DATA FOR THIS EXERCISE START

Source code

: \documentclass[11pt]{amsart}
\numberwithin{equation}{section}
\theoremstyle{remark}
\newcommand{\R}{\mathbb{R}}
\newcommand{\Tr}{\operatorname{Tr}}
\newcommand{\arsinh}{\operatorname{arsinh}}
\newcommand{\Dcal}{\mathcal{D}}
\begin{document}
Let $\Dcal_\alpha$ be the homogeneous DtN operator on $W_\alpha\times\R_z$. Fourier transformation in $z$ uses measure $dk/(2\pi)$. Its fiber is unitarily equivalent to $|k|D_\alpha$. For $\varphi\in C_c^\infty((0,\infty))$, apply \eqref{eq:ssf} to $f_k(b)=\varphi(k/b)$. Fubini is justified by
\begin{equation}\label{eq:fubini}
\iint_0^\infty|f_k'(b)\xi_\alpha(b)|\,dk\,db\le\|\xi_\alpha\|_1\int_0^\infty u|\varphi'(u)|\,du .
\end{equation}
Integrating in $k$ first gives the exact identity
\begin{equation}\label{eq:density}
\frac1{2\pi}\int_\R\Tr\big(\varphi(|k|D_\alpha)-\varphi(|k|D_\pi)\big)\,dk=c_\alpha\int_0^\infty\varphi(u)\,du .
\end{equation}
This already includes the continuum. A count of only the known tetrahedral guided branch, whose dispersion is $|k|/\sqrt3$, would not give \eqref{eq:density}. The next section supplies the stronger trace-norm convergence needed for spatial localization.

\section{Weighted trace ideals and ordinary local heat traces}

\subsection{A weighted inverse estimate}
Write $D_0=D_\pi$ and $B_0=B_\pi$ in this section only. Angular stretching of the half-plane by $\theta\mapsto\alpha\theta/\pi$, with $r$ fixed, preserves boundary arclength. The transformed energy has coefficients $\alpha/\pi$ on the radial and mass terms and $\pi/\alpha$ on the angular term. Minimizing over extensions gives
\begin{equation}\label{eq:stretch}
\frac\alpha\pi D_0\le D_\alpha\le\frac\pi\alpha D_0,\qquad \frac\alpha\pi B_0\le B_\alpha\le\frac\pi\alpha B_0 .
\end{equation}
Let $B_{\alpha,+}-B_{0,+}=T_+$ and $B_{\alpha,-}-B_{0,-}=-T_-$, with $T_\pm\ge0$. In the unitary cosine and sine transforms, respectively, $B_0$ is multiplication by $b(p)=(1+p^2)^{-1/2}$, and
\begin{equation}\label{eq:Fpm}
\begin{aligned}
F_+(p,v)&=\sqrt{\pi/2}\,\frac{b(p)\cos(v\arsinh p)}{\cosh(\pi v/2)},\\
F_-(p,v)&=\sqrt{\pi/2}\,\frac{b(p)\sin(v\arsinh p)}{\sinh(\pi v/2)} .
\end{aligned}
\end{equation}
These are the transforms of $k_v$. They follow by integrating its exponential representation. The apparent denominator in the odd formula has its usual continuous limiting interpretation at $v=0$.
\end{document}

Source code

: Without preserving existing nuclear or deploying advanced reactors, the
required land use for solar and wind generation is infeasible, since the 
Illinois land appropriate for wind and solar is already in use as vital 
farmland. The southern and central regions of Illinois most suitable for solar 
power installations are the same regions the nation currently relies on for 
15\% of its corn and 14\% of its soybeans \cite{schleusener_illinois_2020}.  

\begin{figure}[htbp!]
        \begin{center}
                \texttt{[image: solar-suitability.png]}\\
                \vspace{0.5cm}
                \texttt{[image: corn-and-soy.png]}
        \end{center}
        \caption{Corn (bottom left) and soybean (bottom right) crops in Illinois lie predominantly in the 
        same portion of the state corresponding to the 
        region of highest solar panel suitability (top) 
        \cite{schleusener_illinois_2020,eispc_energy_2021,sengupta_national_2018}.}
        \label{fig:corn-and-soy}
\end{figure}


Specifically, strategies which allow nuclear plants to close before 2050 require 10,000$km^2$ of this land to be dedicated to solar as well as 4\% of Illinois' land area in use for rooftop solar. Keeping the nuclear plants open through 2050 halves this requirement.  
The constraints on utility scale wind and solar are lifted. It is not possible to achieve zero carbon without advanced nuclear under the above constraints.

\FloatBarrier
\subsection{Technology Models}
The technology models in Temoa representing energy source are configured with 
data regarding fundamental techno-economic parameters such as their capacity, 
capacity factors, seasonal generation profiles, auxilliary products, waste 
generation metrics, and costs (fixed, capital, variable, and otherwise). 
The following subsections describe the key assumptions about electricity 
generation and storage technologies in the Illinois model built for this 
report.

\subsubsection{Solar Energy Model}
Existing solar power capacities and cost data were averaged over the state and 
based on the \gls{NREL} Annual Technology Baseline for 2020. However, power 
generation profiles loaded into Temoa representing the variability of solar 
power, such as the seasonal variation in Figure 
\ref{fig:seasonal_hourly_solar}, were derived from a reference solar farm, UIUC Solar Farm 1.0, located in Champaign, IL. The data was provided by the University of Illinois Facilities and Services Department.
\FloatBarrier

DATA FOR THIS EXERCISE END

• _REQUIRED WORK_
Each entry needs to be transcribed exactly.

• _ANSWER TO THE EXERCISE_
Source code

: \documentclass[11pt]{amsart}
\numberwithin{equation}{section}
\theoremstyle{remark}
\newcommand{\R}{\mathbb{R}}
\newcommand{\Tr}{\operatorname{Tr}}
\newcommand{\arsinh}{\operatorname{arsinh}}
\newcommand{\Dcal}{\mathcal{D}}
\begin{document}
Let $\Dcal_\alpha$ be the homogeneous DtN operator on $W_\alpha\times\R_z$. Fourier transformation in $z$ uses measure $dk/(2\pi)$. Its fiber is unitarily equivalent to $|k|D_\alpha$. For $\varphi\in C_c^\infty((0,\infty))$, apply \eqref{eq:ssf} to $f_k(b)=\varphi(k/b)$. Fubini is justified by
\begin{equation}\label{eq:fubini}
\iint_0^\infty|f_k'(b)\xi_\alpha(b)|\,dk\,db\le\|\xi_\alpha\|_1\int_0^\infty u|\varphi'(u)|\,du .
\end{equation}
Integrating in $k$ first gives the exact identity
\begin{equation}\label{eq:density}
\frac1{2\pi}\int_\R\Tr\big(\varphi(|k|D_\alpha)-\varphi(|k|D_\pi)\big)\,dk=c_\alpha\int_0^\infty\varphi(u)\,du .
\end{equation}
This already includes the continuum. A count of only the known tetrahedral guided branch, whose dispersion is $|k|/\sqrt3$, would not give \eqref{eq:density}. The next section supplies the stronger trace-norm convergence needed for spatial localization.

\section{Weighted trace ideals and ordinary local heat traces}

\subsection{A weighted inverse estimate}
Write $D_0=D_\pi$ and $B_0=B_\pi$ in this section only. Angular stretching of the half-plane by $\theta\mapsto\alpha\theta/\pi$, with $r$ fixed, preserves boundary arclength. The transformed energy has coefficients $\alpha/\pi$ on the radial and mass terms and $\pi/\alpha$ on the angular term. Minimizing over extensions gives
\begin{equation}\label{eq:stretch}
\frac\alpha\pi D_0\le D_\alpha\le\frac\pi\alpha D_0,\qquad \frac\alpha\pi B_0\le B_\alpha\le\frac\pi\alpha B_0 .
\end{equation}
Let $B_{\alpha,+}-B_{0,+}=T_+$ and $B_{\alpha,-}-B_{0,-}=-T_-$, with $T_\pm\ge0$. In the unitary cosine and sine transforms, respectively, $B_0$ is multiplication by $b(p)=(1+p^2)^{-1/2}$, and
\begin{equation}\label{eq:Fpm}
\begin{aligned}
F_+(p,v)&=\sqrt{\pi/2}\,\frac{b(p)\cos(v\arsinh p)}{\cosh(\pi v/2)},\\
F_-(p,v)&=\sqrt{\pi/2}\,\frac{b(p)\sin(v\arsinh p)}{\sinh(\pi v/2)} .
\end{aligned}
\end{equation}
These are the transforms of $k_v$. They follow by integrating its exponential representation. The apparent denominator in the odd formula has its usual continuous limiting interpretation at $v=0$.
\end{document}

Source code

: Without preserving existing nuclear or deploying advanced reactors, the
required land use for solar and wind generation is infeasible, since the 
Illinois land appropriate for wind and solar is already in use as vital 
farmland. The southern and central regions of Illinois most suitable for solar 
power installations are the same regions the nation currently relies on for 
15\% of its corn and 14\% of its soybeans \cite{schleusener_illinois_2020}.  

\begin{figure}[htbp!]
        \begin{center}
                \texttt{[image: solar-suitability.png]}\\
                \vspace{0.5cm}
                \texttt{[image: corn-and-soy.png]}
        \end{center}
        \caption{Corn (bottom left) and soybean (bottom right) crops in Illinois lie predominantly in the 
        same portion of the state corresponding to the 
        region of highest solar panel suitability (top) 
        \cite{schleusener_illinois_2020,eispc_energy_2021,sengupta_national_2018}.}
        \label{fig:corn-and-soy}
\end{figure}


Specifically, strategies which allow nuclear plants to close before 2050 require 10,000$km^2$ of this land to be dedicated to solar as well as 4\% of Illinois' land area in use for rooftop solar. Keeping the nuclear plants open through 2050 halves this requirement.  
The constraints on utility scale wind and solar are lifted. It is not possible to achieve zero carbon without advanced nuclear under the above constraints.

\FloatBarrier
\subsection{Technology Models}
The technology models in Temoa representing energy source are configured with 
data regarding fundamental techno-economic parameters such as their capacity, 
capacity factors, seasonal generation profiles, auxilliary products, waste 
generation metrics, and costs (fixed, capital, variable, and otherwise). 
The following subsections describe the key assumptions about electricity 
generation and storage technologies in the Illinois model built for this 
report.

\subsubsection{Solar Energy Model}
Existing solar power capacities and cost data were averaged over the state and 
based on the \gls{NREL} Annual Technology Baseline for 2020. However, power 
generation profiles loaded into Temoa representing the variability of solar 
power, such as the seasonal variation in Figure 
\ref{fig:seasonal_hourly_solar}, were derived from a reference solar farm, UIUC Solar Farm 1.0, located in Champaign, IL. The data was provided by the University of Illinois Facilities and Services Department.
\FloatBarrier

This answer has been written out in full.